The paper introduces Relevance‑aware Multi‑context Contrastive Decoding (RMCD), a training‑free decoding technique that explicitly leverages the relevance scores of each retrieved passage. For every context cⱼ (including an “empty” context that represents unconditional generation), the LVLM produces a separate logit vector q(yᵢ|cⱼ). The retrieval score s_{cⱼ} is first normalized with a temperature τ₁ to obtain a relative weight w_{cⱼ}. A second temperature τ₂ maps w_{cⱼ} to a final context weight αⱼ, which can be positive or negative. Positive αⱼ amplify the contribution of highly relevant passages (reflection), while negative αⱼ suppress the influence of low‑scoring passages (deflection). The final token distribution is the softmax of the weighted sum Σⱼ αⱼ·q(yᵢ|cⱼ).

Key technical contributions:

  1. Contrastive multi‑context aggregation – unlike prior single‑context contrastive decoding (SCD), RMCD simultaneously processes multiple passages, allowing it to retain useful information even when some retrieved items are noisy.
  2. Score‑driven adaptive weighting – the two‑temperature scheme provides fine‑grained control over how strongly each passage influences the output, and the ability to assign negative weights gives a principled way to “deflect” irrelevant information.
  3. Training‑free integration – RMCD does not require any fine‑tuning of the LVLM; it merely calls the model multiple times (once per context) and combines the results, making it compatible with any existing LVLM architecture.
  4. Efficiency – because the combination is a simple weighted sum, RMCD has the lowest computational overhead among multi‑context methods, achieving roughly a 33 % throughput gain compared to attention‑based fusion approaches.

Experiments were conducted on three knowledge‑intensive VQA benchmarks—InfoSeek, Encyclopedic VQA, and OK‑VQA—using seven state‑of‑the‑art LVLMs (e.g., BLIP‑2, InstructBLIP, LLaVA, MiniGPT‑4). RMCD consistently outperformed baseline decoding strategies, delivering absolute accuracy improvements ranging from 1.8 to 3.2 percentage points across datasets and models. Notably, when retrieval quality was poor (top‑k recall below 30 %), RMCD’s advantage widened to 5–7 % points, demonstrating robustness to noisy retrieval.
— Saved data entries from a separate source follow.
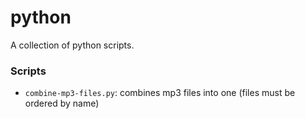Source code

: # python

A collection of python scripts.

### Scripts

- `combine-mp3-files.py`: combines mp3 files into one (files must be ordered by name)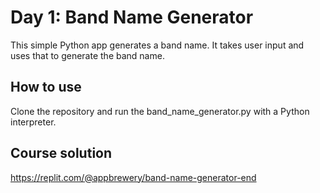 # Day 1: Band Name Generator

This simple Python app generates a band name. It takes user input and uses that to generate the band name.

## How to use

Clone the repository and run the band_name_generator.py with a Python interpreter.

## Course solution

https://replit.com/@appbrewery/band-name-generator-end
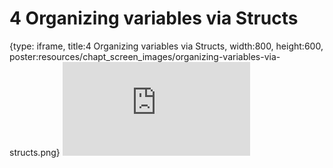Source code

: # 4 Organizing variables via Structs
 
{type: iframe, title:4 Organizing variables via Structs, width:800, height:600, poster:resources/chapt_screen_images/organizing-variables-via-structs.png}
![](https://hutchdatascience.org/WDL_Workflows_Guide/no_toc/organizing-variables-via-structs.html)
 

 

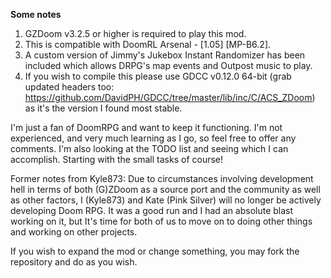 **Some notes**

1. GZDoom v3.2.5 or higher is required to play this mod.
2. This is compatible with DoomRL Arsenal - [1.05] [MP-B6.2].
3. A custom version of Jimmy's Jukebox Instant Randomizer has been included which allows DRPG's map events and Outpost music to play.
4. If you wish to compile this please use GDCC v0.12.0 64-bit (grab updated headers too: https://github.com/DavidPH/GDCC/tree/master/lib/inc/C/ACS_ZDoom) as it's the version I found most stable.



I'm just a fan of DoomRPG and want to keep it functioning. I'm not experienced, and very much learning as I go, so feel free to offer any comments. I'm also looking at the TODO list and seeing which I can accomplish. Starting with the small tasks of course!

Former notes from Kyle873:
Due to circumstances involving development hell in terms of both (G)ZDoom as a source port and the community as well as other factors, I (Kyle873) and Kate (Pink Silver) will no longer be actively developing Doom RPG. It was a good run and I had an absolute blast working on it, but It's time for both of us to move on to doing other things and working on other projects.

If you wish to expand the mod or change something, you may fork the repository and do as you wish.
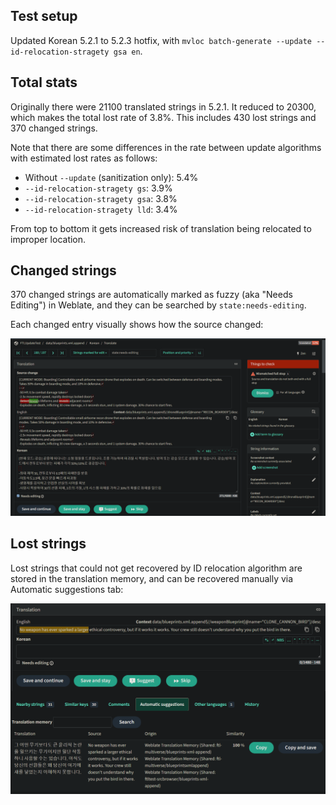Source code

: ## Test setup

Updated Korean 5.2.1 to 5.2.3 hotfix, with `mvloc batch-generate --update --id-relocation-stragety gsa en`.

## Total stats

Originally there were 21100 translated strings in 5.2.1. It reduced to 20300, which makes the total lost rate of 3.8%.
This includes 430 lost strings and 370 changed strings.

Note that there are some differences in the rate between update algorithms with estimated lost rates as follows:

* Without `--update` (sanitization only): 5.4%
* `--id-relocation-stragety gs`: 3.9%
* `--id-relocation-stragety gsa`: 3.8%
* `--id-relocation-stragety lld`: 3.4%

From top to bottom it gets increased risk of translation being relocated to improper location.

## Changed strings

370 changed strings are automatically marked as fuzzy (aka "Needs Editing") in Weblate,
and they can be searched by `state:needs-editing`.

Each changed entry visually shows how the source changed:

![](fuzzy_update_edits.png)

## Lost strings

Lost strings that could not get recovered by ID relocation algorithm are stored in the translation memory,
and can be recovered manually via Automatic suggestions tab:

![](automatic_suggestion.png)

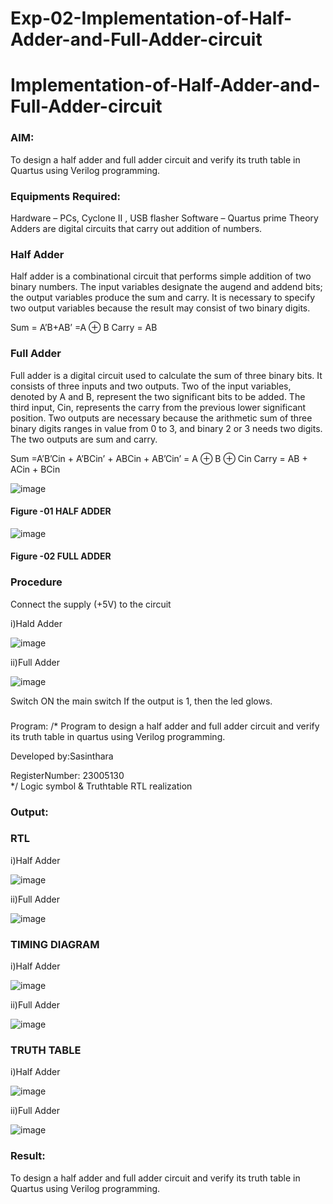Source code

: # Exp-02-Implementation-of-Half-Adder-and-Full-Adder-circuit

# Implementation-of-Half-Adder-and-Full-Adder-circuit
### AIM:
To design a half adder and full adder circuit and verify its truth table in Quartus using Verilog programming.

### Equipments Required:
Hardware – PCs, Cyclone II , USB flasher
Software – Quartus prime
Theory
Adders are digital circuits that carry out addition of numbers.

### Half Adder
Half adder is a combinational circuit that performs simple addition of two binary numbers. The input variables designate the augend and addend bits; the output variables produce the sum and carry. It is necessary to specify two output variables because the result may consist of two binary digits.

Sum = A’B+AB’ =A ⊕ B Carry = AB

### Full Adder
Full adder is a digital circuit used to calculate the sum of three binary bits. It consists of three inputs and two outputs. Two of the input variables, denoted by A and B, represent the two significant bits to be added. The third input, Cin, represents the carry from the previous lower significant position. Two outputs are necessary because the arithmetic sum of three binary digits ranges in value from 0 to 3, and binary 2 or 3 needs two digits. The two outputs are sum and carry.

Sum =A’B’Cin + A’BCin’ + ABCin + AB’Cin’ = A ⊕ B ⊕ Cin Carry = AB + ACin + BCin

 ![image](https://user-images.githubusercontent.com/36288975/163552156-a13e5a56-c638-4110-97d9-8896907c8d25.png)

#### Figure -01 HALF ADDER 


![image](https://user-images.githubusercontent.com/36288975/163552057-b3547877-6d07-45b4-b7e0-bcfebfad9e1d.png)

#### Figure -02 FULL ADDER 

### Procedure

Connect the supply (+5V) to the circuit


i)Hald Adder



![image](https://github.com/sasi1324/Exp-02-Implementation-of-Half-Adder-and-Full-Adder-circuit/assets/150313315/062fcdb7-c981-4871-9a35-8a82b056a85e)



ii)Full Adder


![image](https://github.com/sasi1324/Exp-02-Implementation-of-Half-Adder-and-Full-Adder-circuit/assets/150313315/e59591f7-7249-4adf-9d7d-851542c98382)



Switch ON the main switch
If the output is 1, then the led glows.
### 
Program:
/*
Program to design a half adder and full adder circuit and verify its truth table in quartus using Verilog programming.





Developed by:Sasinthara




RegisterNumber: 23005130  
*/
Logic symbol & Truthtable
RTL realization

### Output:
### RTL

i)Half Adder






![image](https://github.com/sasi1324/Exp-02-Implementation-of-Half-Adder-and-Full-Adder-circuit/assets/150313315/2a91dfbc-8bb7-4770-ba56-17477ed96235)








ii)Full Adder








![image](https://github.com/sasi1324/Exp-02-Implementation-of-Half-Adder-and-Full-Adder-circuit/assets/150313315/93b81a40-674e-4fa5-a6f1-6fe6202f2d07)




### TIMING DIAGRAM



i)Half Adder





![image](https://github.com/sasi1324/Exp-02-Implementation-of-Half-Adder-and-Full-Adder-circuit/assets/150313315/a055ce01-6c00-4955-8ed5-81fa21f75c37)





ii)Full Adder






![image](https://github.com/sasi1324/Exp-02-Implementation-of-Half-Adder-and-Full-Adder-circuit/assets/150313315/e8a7fd14-23f4-4d4e-82a7-f3b8e10e5943)



### TRUTH TABLE 




i)Half Adder





![image](https://github.com/sasi1324/Exp-02-Implementation-of-Half-Adder-and-Full-Adder-circuit/assets/150313315/347d70b3-1a09-4446-aef1-5fedbb78c4e1)





ii)Full Adder






![image](https://github.com/sasi1324/Exp-02-Implementation-of-Half-Adder-and-Full-Adder-circuit/assets/150313315/cb544279-f06b-48ac-b256-f33d521ebd88)








### Result:

To design a half adder and full adder circuit and verify its truth table in Quartus using Verilog programming.
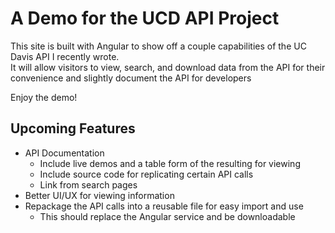# A Demo for the UCD API Project
This site is built with Angular to show off a couple capabilities of the UC Davis API I recently wrote.  
It will allow visitors to view, search, and download data from the API for their convenience and slightly document the API for developers

Enjoy the demo!

## Upcoming Features
* API Documentation
  * Include live demos and a table form of the resulting for viewing
  * Include source code for replicating certain API calls
  * Link from search pages
* Better UI/UX for viewing information
* Repackage the API calls into a reusable file for easy import and use
  * This should replace the Angular service and be downloadable
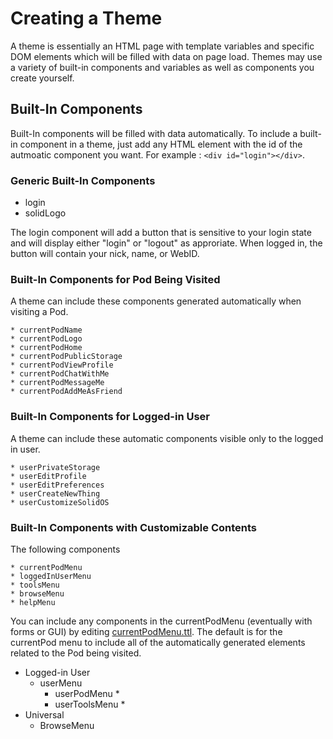 # Creating a Theme

A theme is essentially an HTML page with template variables and specific DOM elements which will be filled with data on page load.  Themes may use a variety of built-in components and variables as well as components you create yourself.

## Built-In Components

Built-In components will be filled with data automatically. To include a built-in component in a theme, just add any HTML element with the id of the autmoatic component you want.  For example : `<div id="login"></div>`.

### Generic Built-In Components

  * login
  * solidLogo

The login component will add a button that is sensitive to your login state and will display either "login" or "logout" as approriate.  When logged in, the button will contain your nick, name, or WebID. 

### Built-In Components for Pod Being Visited

A theme can include these components generated automatically when visiting a Pod.

    * currentPodName
    * currentPodLogo
    * currentPodHome
    * currentPodPublicStorage
    * currentPodViewProfile
    * currentPodChatWithMe
    * currentPodMessageMe
    * currentPodAddMeAsFriend

### Built-In Components for Logged-in User

A theme can include these automatic components visible only to the logged in user.

    * userPrivateStorage
    * userEditProfile
    * userEditPreferences
    * userCreateNewThing
    * userCustomizeSolidOS

### Built-In Components with Customizable Contents

The following components 

    * currentPodMenu
    * loggedInUserMenu
    * toolsMenu
    * browseMenu
    * helpMenu


You can include any components in the currentPodMenu (eventually with forms or GUI) by editing [currentPodMenu.ttl](`/SolidOS/currentPodMenu.html).  The default is for the currentPod menu to include all of the automatically generated elements related to the Pod being visited.



  * Logged-in User
    * userMenu
      * userPodMenu
        * 
      * userToolsMenu
        *
  * Universal
      * BrowseMenu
An “oracle” experiment, where the perfect passage is always included, showed that RMCD still achieved the highest scores, confirming that its weighting scheme effectively balances reflection and deflection without over‑relying on any single passage.

Ablation studies examined the impact of the temperature hyper‑parameters and the number of contexts. The authors found that using 5–10 contexts strikes a good trade‑off between performance and memory consumption; beyond that, the per‑context forward passes become a bottleneck. Visualizations of αⱼ values illustrate that high‑scoring passages receive strong positive weights, while low‑scoring ones receive small or negative weights, directly confirming the intended behavior.

Limitations include the linear increase in GPU memory and compute with the number of contexts, as each context requires a separate forward pass through the LVLM. Future work could explore context selection or compression techniques to keep the method scalable. Additionally, the current weighting relies solely on the retriever’s raw scores; incorporating semantic similarity between the question and passage could further refine αⱼ.

In summary, RMCD offers a simple yet powerful way to make RAG‑based visual question answering more reliable. By dynamically reflecting relevant knowledge and deflecting irrelevant noise, it achieves state‑of‑the‑art results across multiple LVLMs and datasets without any additional training. The code and pretrained models are publicly released, facilitating immediate adoption in downstream multimodal reasoning tasks.